Signature recognition is effective at detecting known attacks and poor at detecting ones not known in the database. There is also a possibility that legitimate traffic may trigger a false positive.
Anomaly Detection
This kind of detection is very different from signature detection in how it will detect potential malicious activity. Any activity that matches something in the database is considered an anomaly. Any deviation from normal traffic is regarded as an attack unlike the signature-based IDS. This system must be configured to understand what normal activity on the network is to make the system capable of detecting deviations from the traffic baseline. If this is not done correctly the end result will be false positives and false negatives. Such a system can initially be configured to run for a period of time i learning mode until sufficient traffic has passed and a baseline can be established. Then the system will be configured to run in active mode. This is also sometimes referred to as Statical Anomaly-Based Detection.
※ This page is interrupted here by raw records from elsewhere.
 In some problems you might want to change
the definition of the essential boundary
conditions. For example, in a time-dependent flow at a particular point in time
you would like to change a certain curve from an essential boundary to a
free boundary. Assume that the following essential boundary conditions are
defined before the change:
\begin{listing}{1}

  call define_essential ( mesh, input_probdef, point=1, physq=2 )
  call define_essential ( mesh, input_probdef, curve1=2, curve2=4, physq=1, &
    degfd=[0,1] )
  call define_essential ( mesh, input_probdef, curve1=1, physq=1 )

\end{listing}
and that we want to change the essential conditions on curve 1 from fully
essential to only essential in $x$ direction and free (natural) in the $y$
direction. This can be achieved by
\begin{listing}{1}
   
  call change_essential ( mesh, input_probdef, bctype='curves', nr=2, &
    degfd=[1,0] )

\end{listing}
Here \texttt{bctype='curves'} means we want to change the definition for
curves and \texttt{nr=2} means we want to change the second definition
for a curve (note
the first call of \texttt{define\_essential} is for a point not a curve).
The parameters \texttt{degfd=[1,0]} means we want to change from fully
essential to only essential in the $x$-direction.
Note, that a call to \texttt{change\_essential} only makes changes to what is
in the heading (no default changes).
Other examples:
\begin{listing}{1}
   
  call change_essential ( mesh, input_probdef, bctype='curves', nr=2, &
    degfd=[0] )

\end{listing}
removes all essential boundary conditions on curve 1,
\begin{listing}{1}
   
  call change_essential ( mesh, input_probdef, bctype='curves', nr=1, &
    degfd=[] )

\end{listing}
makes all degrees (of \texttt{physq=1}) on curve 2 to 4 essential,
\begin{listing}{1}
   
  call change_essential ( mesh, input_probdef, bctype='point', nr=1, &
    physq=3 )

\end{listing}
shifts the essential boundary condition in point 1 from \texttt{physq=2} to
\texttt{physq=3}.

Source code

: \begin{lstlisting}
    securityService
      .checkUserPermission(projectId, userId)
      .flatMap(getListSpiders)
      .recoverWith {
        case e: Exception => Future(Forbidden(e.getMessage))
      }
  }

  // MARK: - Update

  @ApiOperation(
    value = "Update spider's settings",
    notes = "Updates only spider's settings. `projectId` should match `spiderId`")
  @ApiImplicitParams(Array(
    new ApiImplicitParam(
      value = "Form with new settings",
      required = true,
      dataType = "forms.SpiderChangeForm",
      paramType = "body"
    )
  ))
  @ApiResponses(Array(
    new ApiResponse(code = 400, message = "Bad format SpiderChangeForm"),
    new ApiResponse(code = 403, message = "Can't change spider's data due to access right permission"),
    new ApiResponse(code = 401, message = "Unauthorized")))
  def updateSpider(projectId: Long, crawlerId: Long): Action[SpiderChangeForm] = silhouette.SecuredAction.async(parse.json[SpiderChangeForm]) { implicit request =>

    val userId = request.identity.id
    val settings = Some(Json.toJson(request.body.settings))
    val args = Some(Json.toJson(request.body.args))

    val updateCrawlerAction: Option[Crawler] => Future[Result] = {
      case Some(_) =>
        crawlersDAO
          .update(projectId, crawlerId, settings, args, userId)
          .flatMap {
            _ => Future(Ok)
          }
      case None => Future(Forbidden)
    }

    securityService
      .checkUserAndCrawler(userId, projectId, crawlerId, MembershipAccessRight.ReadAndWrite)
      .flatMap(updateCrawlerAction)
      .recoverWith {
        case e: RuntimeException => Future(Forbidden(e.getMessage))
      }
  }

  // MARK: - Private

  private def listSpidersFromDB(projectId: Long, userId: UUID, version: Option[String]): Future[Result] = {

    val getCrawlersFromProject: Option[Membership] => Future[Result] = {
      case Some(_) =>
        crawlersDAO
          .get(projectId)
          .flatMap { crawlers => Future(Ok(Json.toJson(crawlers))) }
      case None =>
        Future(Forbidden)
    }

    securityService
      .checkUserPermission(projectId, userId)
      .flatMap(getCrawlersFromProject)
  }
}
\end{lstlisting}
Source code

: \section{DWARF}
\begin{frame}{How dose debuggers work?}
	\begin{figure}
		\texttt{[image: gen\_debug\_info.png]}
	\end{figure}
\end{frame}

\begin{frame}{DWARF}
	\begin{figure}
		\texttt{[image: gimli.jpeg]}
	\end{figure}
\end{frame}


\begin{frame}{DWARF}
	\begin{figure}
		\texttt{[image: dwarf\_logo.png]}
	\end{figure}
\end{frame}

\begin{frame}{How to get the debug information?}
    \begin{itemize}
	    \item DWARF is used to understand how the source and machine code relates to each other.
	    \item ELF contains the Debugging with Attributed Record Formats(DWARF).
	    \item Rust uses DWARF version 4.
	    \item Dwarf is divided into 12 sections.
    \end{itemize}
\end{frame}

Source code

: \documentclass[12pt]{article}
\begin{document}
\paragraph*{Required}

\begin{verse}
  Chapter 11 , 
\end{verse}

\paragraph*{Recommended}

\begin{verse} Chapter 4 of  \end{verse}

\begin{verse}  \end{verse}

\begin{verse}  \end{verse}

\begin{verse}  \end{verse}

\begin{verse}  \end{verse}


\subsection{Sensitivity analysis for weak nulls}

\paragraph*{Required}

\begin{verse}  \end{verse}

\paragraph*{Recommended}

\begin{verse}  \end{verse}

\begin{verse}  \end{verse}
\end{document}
Protocol Anomaly Detection
This type of detection used by IDS systems is protocol anomaly detection and is based on anomalies that are specific to a given protocol. To determine what these anomalies are, the IDS system uses known specifications for the particular protocol and uses that as a model to compare traffic against. This kind of detection may discover new or unknown attacks by relying on misuse of the protocol itself. Protocols rarely change compared to signatures in a database that may need to be updated each time an attack changes so protocol anomaly detection rarely require updates. This is also sometimes referred to as Stateful Protocol Analysis Detection.
Intrusion Prevention Systems (IPS) also known as Intrusion Detection and Prevention Systems (IDPS) are very much like Intrusion Detection Systems and also exists in much the same flavors. One major difference is the added capability of being able to mitigate the attack by reconfiguring network devices such as firewalls and routers, or lock down a system at the host level. Wireless Intrusion Prevention Systems (WIPS) also exists but are limited to protect wireless traffic. Network Behavior Analysis (NBA) attempts to identify threats that generate unusual traffic patterns such as DDoS, traffic generated by malware and policy violations.